Variable-tail Allocation Tables

Variable-tail allocation tables give the transactional database engine faster access to data residing at large offsets in very large records and significantly reduce the buffer sizes the transactional database engine needs when processing records in files that use data compression. Using a record’s VAT, the transactional database engine can divide the variable-length portion of a record into smaller portions and then store those portions in any number of variable tails. The transactional database engine stores an equal amount of the record’s data in each of the record’s variable tails (except the final variable tail). The transactional database engine calculates the amount to store in each variable tail by multiplying the file’s page size by 8. The last variable tail contains any data that remains after the transactional database engine divides the data among the other variable tails.

Note: The formula for finding the length of a variable tail (eight times the page size) is an implementation detail that may change in future versions of the transactional database engine.

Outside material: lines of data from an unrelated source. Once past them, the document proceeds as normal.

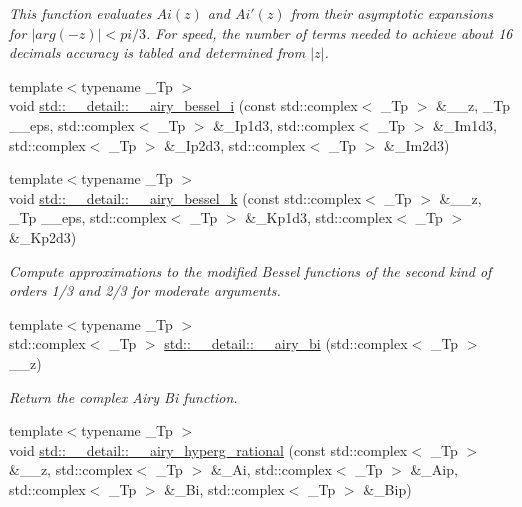\begin{DoxyCompactItemize}
\begin{DoxyCompactList}\small\item\em This function evaluates $ Ai(z) $ and $ Ai'(z) $ from their asymptotic expansions for $ |arg(-z)| < pi/3 $. For speed, the number of terms needed to achieve about 16 decimals accuracy is tabled and determined from $ |z| $. \end{DoxyCompactList}\item 
{\footnotesize template$<$typename \+\_\+\+Tp $>$ }\\void \hyperlink{namespacestd_1_1____detail_aee6c743187765ce9a1f9c4c9af4acf17}{std\+::\+\_\+\+\_\+detail\+::\+\_\+\+\_\+airy\+\_\+bessel\+\_\+i} (const std\+::complex$<$ \+\_\+\+Tp $>$ \&\+\_\+\+\_\+z, \+\_\+\+Tp \+\_\+\+\_\+eps, std\+::complex$<$ \+\_\+\+Tp $>$ \&\+\_\+\+Ip1d3, std\+::complex$<$ \+\_\+\+Tp $>$ \&\+\_\+\+Im1d3, std\+::complex$<$ \+\_\+\+Tp $>$ \&\+\_\+\+Ip2d3, std\+::complex$<$ \+\_\+\+Tp $>$ \&\+\_\+\+Im2d3)
\item 
{\footnotesize template$<$typename \+\_\+\+Tp $>$ }\\void \hyperlink{namespacestd_1_1____detail_a01098dbe1615b5be0833a7f3573f6510}{std\+::\+\_\+\+\_\+detail\+::\+\_\+\+\_\+airy\+\_\+bessel\+\_\+k} (const std\+::complex$<$ \+\_\+\+Tp $>$ \&\+\_\+\+\_\+z, \+\_\+\+Tp \+\_\+\+\_\+eps, std\+::complex$<$ \+\_\+\+Tp $>$ \&\+\_\+\+Kp1d3, std\+::complex$<$ \+\_\+\+Tp $>$ \&\+\_\+\+Kp2d3)
\begin{DoxyCompactList}\small\item\em Compute approximations to the modified Bessel functions of the second kind of orders 1/3 and 2/3 for moderate arguments. \end{DoxyCompactList}\item 
{\footnotesize template$<$typename \+\_\+\+Tp $>$ }\\std\+::complex$<$ \+\_\+\+Tp $>$ \hyperlink{namespacestd_1_1____detail_ae5536305d721e393efe1a74f0e57653e}{std\+::\+\_\+\+\_\+detail\+::\+\_\+\+\_\+airy\+\_\+bi} (std\+::complex$<$ \+\_\+\+Tp $>$ \+\_\+\+\_\+z)
\begin{DoxyCompactList}\small\item\em Return the complex Airy Bi function. \end{DoxyCompactList}\item 
{\footnotesize template$<$typename \+\_\+\+Tp $>$ }\\void \hyperlink{namespacestd_1_1____detail_aedc8a8cc144aa56f72728db7d62e3e62}{std\+::\+\_\+\+\_\+detail\+::\+\_\+\+\_\+airy\+\_\+hyperg\+\_\+rational} (const std\+::complex$<$ \+\_\+\+Tp $>$ \&\+\_\+\+\_\+z, std\+::complex$<$ \+\_\+\+Tp $>$ \&\+\_\+\+Ai, std\+::complex$<$ \+\_\+\+Tp $>$ \&\+\_\+\+Aip, std\+::complex$<$ \+\_\+\+Tp $>$ \&\+\_\+\+Bi, std\+::complex$<$ \+\_\+\+Tp $>$ \&\+\_\+\+Bip)

\end{DoxyCompactItemize}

In a file that employs VATs and has a 4,096-byte page size, the first variable tail stores the bytes from offset 0 through 32,767 of the record’s variable portion, the second tail stores offsets 32,768 through 65,535, and so on. The transactional database engine can use the VAT to accelerate a seek to a large offset in a record because the VAT allows it to skip the variable tails containing the record’s lower-offset bytes.

An application specifies whether a file will use VATs when it creates the file. If your application uses chunk operations on huge records (larger than eight times the physical page size) and accesses chunks in a random, nonsequential fashion, VATs may improve your application’s performance. If your application uses whole record operations, VATs do not improve performance because the transactional database engine reads or writes the record sequentially; the transactional database engine skips no bytes in the record.

If your application uses chunk operations but accesses records sequentially (for example, it reads the first 32 KB of a record, then reads the next 32 KB of the record, and so on until the end of the record), VATs do not improve performance, because the transactional database engine saves your position in a record between operations, thereby eliminating the need to seek at the beginning of a chunk operation.